Schoolchildren in West Sussex are to be asked to share their experiences of antisocial behaviour and crime in an online survey about community safety concerns was recently carried out by the Safer West Sussex Partnership. It attracted more than 1,300 responses. The partnership now plans to work with secondary schools in early 2024 to help understand the issues affecting the county’s youngsters.
The news was shared during a West Sussex County Council scrutiny meeting where members were asked to look at the way the partnership was using the latest Strategic Intelligence Assessment to set its strategic priorities.

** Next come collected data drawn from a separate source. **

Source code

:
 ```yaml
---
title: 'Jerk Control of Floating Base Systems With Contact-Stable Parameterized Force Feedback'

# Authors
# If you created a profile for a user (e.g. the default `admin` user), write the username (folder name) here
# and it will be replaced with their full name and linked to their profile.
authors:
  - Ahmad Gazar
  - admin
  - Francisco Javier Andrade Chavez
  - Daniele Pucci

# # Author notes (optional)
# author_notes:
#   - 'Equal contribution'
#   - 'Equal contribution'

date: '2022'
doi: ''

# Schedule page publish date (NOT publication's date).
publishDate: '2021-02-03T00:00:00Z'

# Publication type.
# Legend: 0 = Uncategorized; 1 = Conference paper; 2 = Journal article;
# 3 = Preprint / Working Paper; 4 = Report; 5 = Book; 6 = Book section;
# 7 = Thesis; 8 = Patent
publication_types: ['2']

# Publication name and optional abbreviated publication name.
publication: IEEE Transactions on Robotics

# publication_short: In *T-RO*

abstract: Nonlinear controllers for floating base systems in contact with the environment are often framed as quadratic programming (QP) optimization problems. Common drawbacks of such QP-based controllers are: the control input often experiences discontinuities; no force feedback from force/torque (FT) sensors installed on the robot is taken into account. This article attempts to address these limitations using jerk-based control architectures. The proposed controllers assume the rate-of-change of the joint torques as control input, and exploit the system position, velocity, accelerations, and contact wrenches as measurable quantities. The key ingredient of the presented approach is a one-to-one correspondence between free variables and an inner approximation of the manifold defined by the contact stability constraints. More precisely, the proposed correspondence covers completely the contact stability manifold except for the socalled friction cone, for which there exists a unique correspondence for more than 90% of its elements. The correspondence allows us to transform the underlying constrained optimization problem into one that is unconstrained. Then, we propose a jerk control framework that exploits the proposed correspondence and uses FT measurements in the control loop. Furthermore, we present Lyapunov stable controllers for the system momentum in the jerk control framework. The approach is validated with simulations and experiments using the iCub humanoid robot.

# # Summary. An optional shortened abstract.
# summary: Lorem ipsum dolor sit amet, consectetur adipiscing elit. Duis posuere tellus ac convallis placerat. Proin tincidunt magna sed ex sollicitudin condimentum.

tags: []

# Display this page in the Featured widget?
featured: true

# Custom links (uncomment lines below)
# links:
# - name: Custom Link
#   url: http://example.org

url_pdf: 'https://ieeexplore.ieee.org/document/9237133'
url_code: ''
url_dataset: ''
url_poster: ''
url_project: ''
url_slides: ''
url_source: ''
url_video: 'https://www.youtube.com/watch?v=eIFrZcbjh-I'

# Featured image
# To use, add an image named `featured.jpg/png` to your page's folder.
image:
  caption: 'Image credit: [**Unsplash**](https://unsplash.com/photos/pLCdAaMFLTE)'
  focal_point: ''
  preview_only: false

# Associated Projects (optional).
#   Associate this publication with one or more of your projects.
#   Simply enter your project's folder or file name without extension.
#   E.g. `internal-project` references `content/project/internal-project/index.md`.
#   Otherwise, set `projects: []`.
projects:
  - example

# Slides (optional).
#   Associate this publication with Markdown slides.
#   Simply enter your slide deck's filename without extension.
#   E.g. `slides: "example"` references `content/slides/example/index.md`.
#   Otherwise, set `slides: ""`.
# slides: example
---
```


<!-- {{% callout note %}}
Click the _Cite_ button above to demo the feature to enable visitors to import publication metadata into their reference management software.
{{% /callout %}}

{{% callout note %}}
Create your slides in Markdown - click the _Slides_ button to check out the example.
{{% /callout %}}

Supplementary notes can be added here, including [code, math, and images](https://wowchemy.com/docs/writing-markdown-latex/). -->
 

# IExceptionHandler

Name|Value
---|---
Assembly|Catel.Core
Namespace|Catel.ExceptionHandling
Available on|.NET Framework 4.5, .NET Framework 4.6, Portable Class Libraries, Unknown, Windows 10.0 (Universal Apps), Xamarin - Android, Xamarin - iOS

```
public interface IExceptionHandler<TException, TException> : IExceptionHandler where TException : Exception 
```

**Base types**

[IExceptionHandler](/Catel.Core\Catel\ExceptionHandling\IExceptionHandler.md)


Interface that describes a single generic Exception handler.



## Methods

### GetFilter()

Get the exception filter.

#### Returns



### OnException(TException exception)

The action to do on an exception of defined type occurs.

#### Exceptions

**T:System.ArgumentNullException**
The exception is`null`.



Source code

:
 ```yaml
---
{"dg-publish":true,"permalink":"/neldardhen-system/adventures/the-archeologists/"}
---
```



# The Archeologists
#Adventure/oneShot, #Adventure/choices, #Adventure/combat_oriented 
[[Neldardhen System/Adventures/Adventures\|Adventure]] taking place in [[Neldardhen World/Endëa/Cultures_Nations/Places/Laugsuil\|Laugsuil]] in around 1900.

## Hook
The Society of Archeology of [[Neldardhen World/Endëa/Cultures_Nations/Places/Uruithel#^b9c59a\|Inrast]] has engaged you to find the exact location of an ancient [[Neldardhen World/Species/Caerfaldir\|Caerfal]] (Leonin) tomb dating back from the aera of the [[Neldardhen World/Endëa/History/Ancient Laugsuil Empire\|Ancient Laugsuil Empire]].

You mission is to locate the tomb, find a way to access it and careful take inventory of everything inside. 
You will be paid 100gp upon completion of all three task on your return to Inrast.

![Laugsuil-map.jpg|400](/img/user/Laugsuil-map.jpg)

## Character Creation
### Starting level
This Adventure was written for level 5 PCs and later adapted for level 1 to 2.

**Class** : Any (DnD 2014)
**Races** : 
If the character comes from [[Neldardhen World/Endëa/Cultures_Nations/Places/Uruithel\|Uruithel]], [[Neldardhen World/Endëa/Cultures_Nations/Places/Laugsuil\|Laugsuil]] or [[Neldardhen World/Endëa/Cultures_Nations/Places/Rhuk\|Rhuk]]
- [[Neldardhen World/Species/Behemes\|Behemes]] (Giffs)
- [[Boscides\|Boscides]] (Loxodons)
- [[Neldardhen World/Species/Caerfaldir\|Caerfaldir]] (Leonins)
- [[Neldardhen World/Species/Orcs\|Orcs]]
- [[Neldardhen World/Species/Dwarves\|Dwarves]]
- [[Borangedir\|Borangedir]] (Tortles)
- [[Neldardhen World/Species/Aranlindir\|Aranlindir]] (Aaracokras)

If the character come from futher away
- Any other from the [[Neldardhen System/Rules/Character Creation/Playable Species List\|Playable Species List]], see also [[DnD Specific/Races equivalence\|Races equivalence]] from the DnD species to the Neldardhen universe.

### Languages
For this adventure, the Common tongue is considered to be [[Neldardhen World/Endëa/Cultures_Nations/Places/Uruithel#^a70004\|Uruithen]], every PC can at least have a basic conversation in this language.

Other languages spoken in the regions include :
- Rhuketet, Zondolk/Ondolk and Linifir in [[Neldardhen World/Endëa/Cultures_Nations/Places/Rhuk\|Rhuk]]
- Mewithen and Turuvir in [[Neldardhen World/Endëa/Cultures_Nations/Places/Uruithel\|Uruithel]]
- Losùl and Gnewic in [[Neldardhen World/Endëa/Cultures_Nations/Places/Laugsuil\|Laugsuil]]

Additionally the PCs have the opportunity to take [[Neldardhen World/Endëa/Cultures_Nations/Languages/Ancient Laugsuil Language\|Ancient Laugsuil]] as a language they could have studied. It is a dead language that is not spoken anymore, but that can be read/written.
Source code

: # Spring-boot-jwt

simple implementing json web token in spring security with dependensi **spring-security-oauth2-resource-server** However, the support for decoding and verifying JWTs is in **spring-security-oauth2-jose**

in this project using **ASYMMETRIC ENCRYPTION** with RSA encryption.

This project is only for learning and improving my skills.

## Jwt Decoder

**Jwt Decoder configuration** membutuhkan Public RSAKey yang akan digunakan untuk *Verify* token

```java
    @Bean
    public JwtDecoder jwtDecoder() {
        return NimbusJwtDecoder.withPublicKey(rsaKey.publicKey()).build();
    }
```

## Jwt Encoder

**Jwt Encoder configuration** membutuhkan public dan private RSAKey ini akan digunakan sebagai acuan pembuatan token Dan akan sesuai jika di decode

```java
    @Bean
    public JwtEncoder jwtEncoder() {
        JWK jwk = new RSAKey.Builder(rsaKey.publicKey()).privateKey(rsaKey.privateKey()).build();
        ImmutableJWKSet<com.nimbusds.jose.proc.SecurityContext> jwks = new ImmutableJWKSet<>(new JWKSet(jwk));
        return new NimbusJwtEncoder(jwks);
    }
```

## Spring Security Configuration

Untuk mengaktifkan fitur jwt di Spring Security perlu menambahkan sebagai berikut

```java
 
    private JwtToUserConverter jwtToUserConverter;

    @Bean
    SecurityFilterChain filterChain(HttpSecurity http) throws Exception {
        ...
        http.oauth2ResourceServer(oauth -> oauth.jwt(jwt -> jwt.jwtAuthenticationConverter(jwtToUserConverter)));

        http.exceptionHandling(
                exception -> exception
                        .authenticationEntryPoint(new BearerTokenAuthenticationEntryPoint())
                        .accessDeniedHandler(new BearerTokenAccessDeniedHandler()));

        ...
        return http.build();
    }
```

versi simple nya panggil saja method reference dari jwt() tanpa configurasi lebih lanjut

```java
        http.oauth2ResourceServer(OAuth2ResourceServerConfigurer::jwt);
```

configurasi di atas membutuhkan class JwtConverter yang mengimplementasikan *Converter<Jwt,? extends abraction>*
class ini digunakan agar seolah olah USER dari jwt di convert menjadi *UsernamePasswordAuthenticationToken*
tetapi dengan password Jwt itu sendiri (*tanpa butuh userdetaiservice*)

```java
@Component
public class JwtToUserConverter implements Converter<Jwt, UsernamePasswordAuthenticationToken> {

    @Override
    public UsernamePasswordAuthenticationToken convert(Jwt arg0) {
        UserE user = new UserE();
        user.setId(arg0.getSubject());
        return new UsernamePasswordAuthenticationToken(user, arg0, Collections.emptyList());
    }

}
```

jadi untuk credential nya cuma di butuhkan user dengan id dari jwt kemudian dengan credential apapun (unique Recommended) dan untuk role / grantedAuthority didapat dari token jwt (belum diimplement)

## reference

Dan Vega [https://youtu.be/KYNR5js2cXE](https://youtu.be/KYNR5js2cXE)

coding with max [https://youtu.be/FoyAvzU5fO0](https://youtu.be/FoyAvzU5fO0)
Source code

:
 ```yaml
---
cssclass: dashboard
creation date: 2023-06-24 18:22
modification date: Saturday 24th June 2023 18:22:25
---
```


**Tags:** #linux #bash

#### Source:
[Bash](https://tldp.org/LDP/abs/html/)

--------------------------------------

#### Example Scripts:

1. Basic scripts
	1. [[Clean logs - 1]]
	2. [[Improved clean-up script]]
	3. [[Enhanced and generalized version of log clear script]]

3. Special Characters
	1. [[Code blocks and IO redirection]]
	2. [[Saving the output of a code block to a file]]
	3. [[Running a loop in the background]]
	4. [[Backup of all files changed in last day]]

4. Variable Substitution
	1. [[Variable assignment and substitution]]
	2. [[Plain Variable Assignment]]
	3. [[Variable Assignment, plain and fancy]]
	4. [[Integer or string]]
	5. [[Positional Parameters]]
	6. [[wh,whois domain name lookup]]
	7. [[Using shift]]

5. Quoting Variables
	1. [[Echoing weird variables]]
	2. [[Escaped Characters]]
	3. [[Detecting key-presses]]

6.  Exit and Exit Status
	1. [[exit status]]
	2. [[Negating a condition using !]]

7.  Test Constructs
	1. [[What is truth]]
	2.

Alex O’Keeffe, the council’s community safety manager, said: “Children are more likely to be the victim of crime and experience antisocial behaviour as well. We really need to understand their experience. We’ve had initial conversations with all our school partners. In other areas where they’ve run this they’ve had really significant numbers – like 8,000 or 9,000 responses. Schools, I guess, have a captive audience and they can really work with children to support them to complete it. That will give us a really rich picture of children and young persons’ experience of community safety issues in the county.
The Safer West Sussex Partnership is made up of groups such as the county, district and borough councils, police, the fire service and NHS, which takes a coordinated approach to reducing crime and anti-social behaviour in the county.
It uses the Strategic Intelligence Assessment to get an accurate picture of current threats, harms, and emerging risks such as knife crime, domestic violence and county lines drug trafficking.
Current priorities centre on violence and exploitation, social inequality and hate crime, preventing radicalisation and violent extremism, domestic and sexual violence and abuse, substance misuse, and digital safety.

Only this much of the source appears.